<<<<

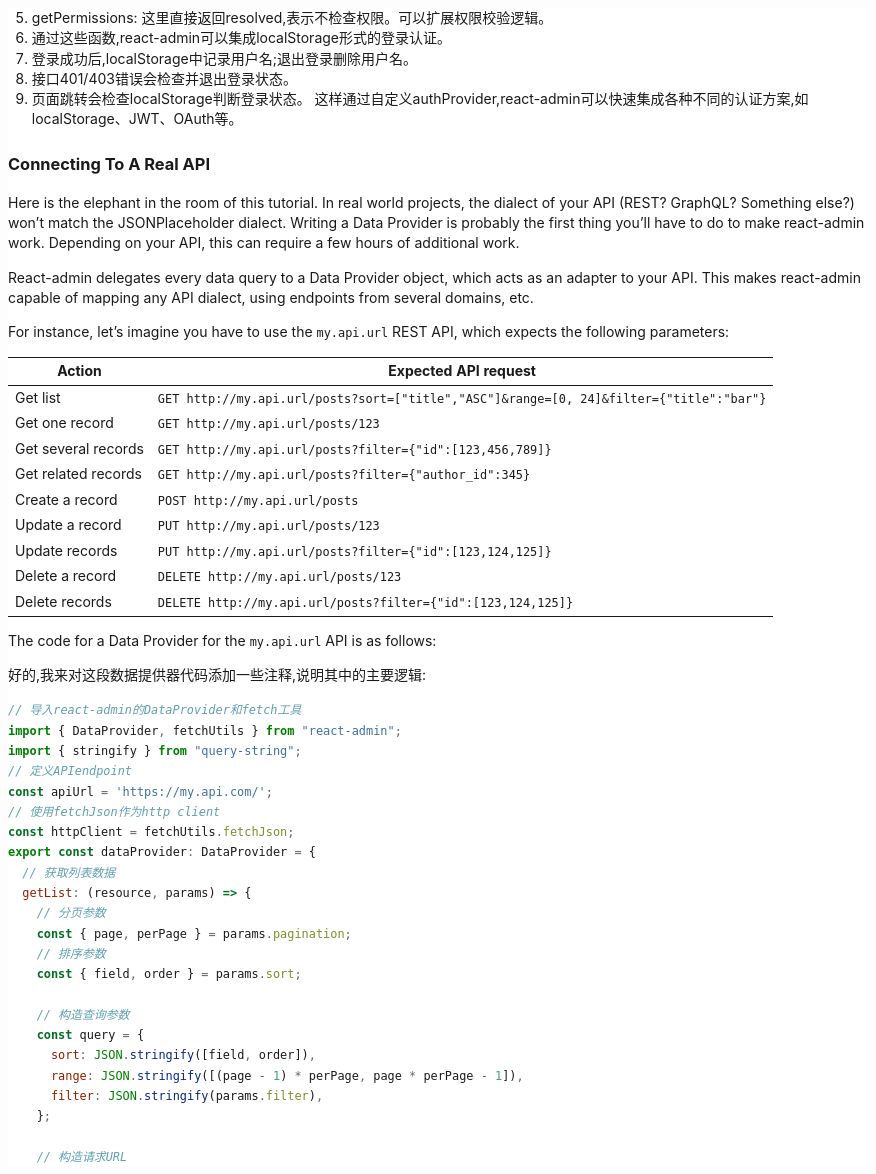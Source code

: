 5. getPermissions: 这里直接返回resolved,表示不检查权限。可以扩展权限校验逻辑。
6. 通过这些函数,react-admin可以集成localStorage形式的登录认证。
7. 登录成功后,localStorage中记录用户名;退出登录删除用户名。
8. 接口401/403错误会检查并退出登录状态。 
9. 页面跳转会检查localStorage判断登录状态。
这样通过自定义authProvider,react-admin可以快速集成各种不同的认证方案,如localStorage、JWT、OAuth等。

### Connecting To A Real API

Here is the elephant in the room of this tutorial. In real world projects, the dialect of your API (REST? GraphQL? Something else?) won’t match the JSONPlaceholder dialect. Writing a Data Provider is probably the first thing you’ll have to do to make react-admin work. Depending on your API, this can require a few hours of additional work.

React-admin delegates every data query to a Data Provider object, which acts as an adapter to your API. This makes react-admin capable of mapping any API dialect, using endpoints from several domains, etc.

For instance, let’s imagine you have to use the `my.api.url` REST API, which expects the following parameters:

| Action              | Expected API request                                                                    |
| ------------------- | --------------------------------------------------------------------------------------- |
| Get list            | `GET http://my.api.url/posts?sort=["title","ASC"]&range=[0, 24]&filter={"title":"bar"}` |
| Get one record      | `GET http://my.api.url/posts/123`                                                       |
| Get several records | `GET http://my.api.url/posts?filter={"id":[123,456,789]}`                               |
| Get related records | `GET http://my.api.url/posts?filter={"author_id":345}`                                  |
| Create a record     | `POST http://my.api.url/posts`                                                          |
| Update a record     | `PUT http://my.api.url/posts/123`                                                       |
| Update records      | `PUT http://my.api.url/posts?filter={"id":[123,124,125]}`                               |
| Delete a record     | `DELETE http://my.api.url/posts/123`                                                    |
| Delete records      | `DELETE http://my.api.url/posts?filter={"id":[123,124,125]}`                            |

The code for a Data Provider for the `my.api.url` API is as follows:

 好的,我来对这段数据提供器代码添加一些注释,说明其中的主要逻辑:
```js
// 导入react-admin的DataProvider和fetch工具
import { DataProvider, fetchUtils } from "react-admin"; 
import { stringify } from "query-string";
// 定义APIendpoint
const apiUrl = 'https://my.api.com/'; 
// 使用fetchJson作为http client
const httpClient = fetchUtils.fetchJson;
export const dataProvider: DataProvider = {
  // 获取列表数据
  getList: (resource, params) => {
    // 分页参数
    const { page, perPage } = params.pagination;  
    // 排序参数
    const { field, order } = params.sort;
    
    // 构造查询参数
    const query = {
      sort: JSON.stringify([field, order]),
      range: JSON.stringify([(page - 1) * perPage, page * perPage - 1]),
      filter: JSON.stringify(params.filter),
    };
    
    // 构造请求URL
```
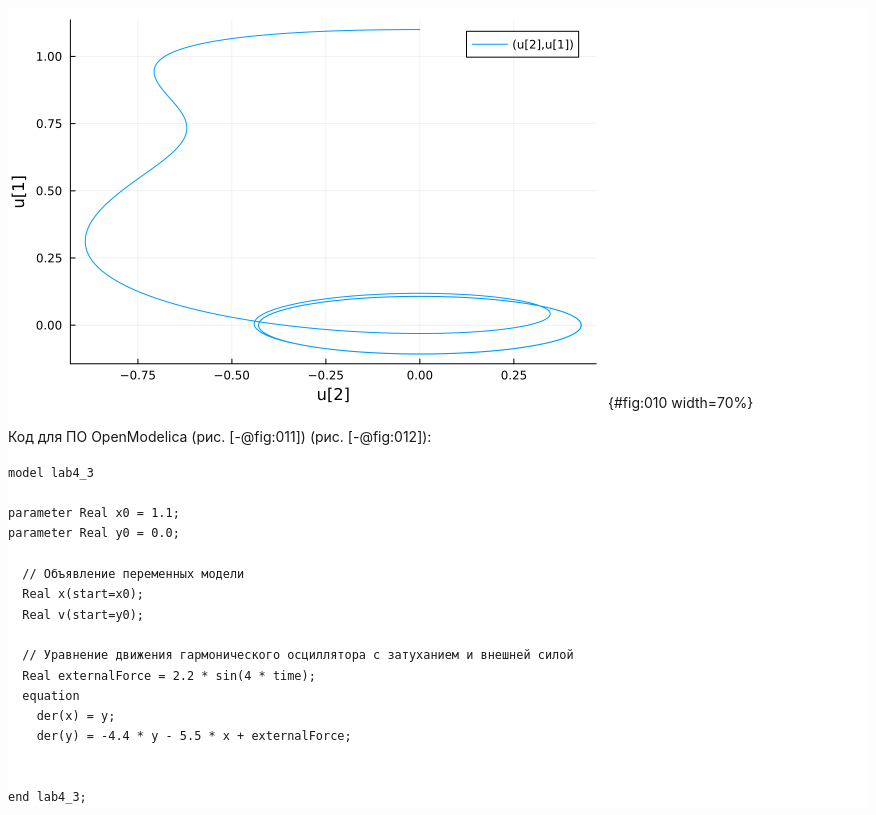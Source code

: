 ![julia. 3 случай. Фазовый портрет](image/julia4_3phase.png){#fig:010 width=70%}

Код для ПО OpenModelica (рис. [-@fig:011]) (рис. [-@fig:012]):

```
model lab4_3

parameter Real x0 = 1.1; 
parameter Real y0 = 0.0; 

  // Объявление переменных модели
  Real x(start=x0);
  Real v(start=y0);

  // Уравнение движения гармонического осциллятора с затуханием и внешней силой
  Real externalForce = 2.2 * sin(4 * time);
  equation
    der(x) = y;
    der(y) = -4.4 * y - 5.5 * x + externalForce;


end lab4_3;
```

>>>>

◆ Requirement: Gather each line in the data that holds the string "range".

◆ Solution to this exercise:
| Get list            | `GET http://my.api.url/posts?sort=["title","ASC"]&range=[0, 24]&filter={"title":"bar"}` |
      range: JSON.stringify([(page - 1) * perPage, page * perPage - 1]),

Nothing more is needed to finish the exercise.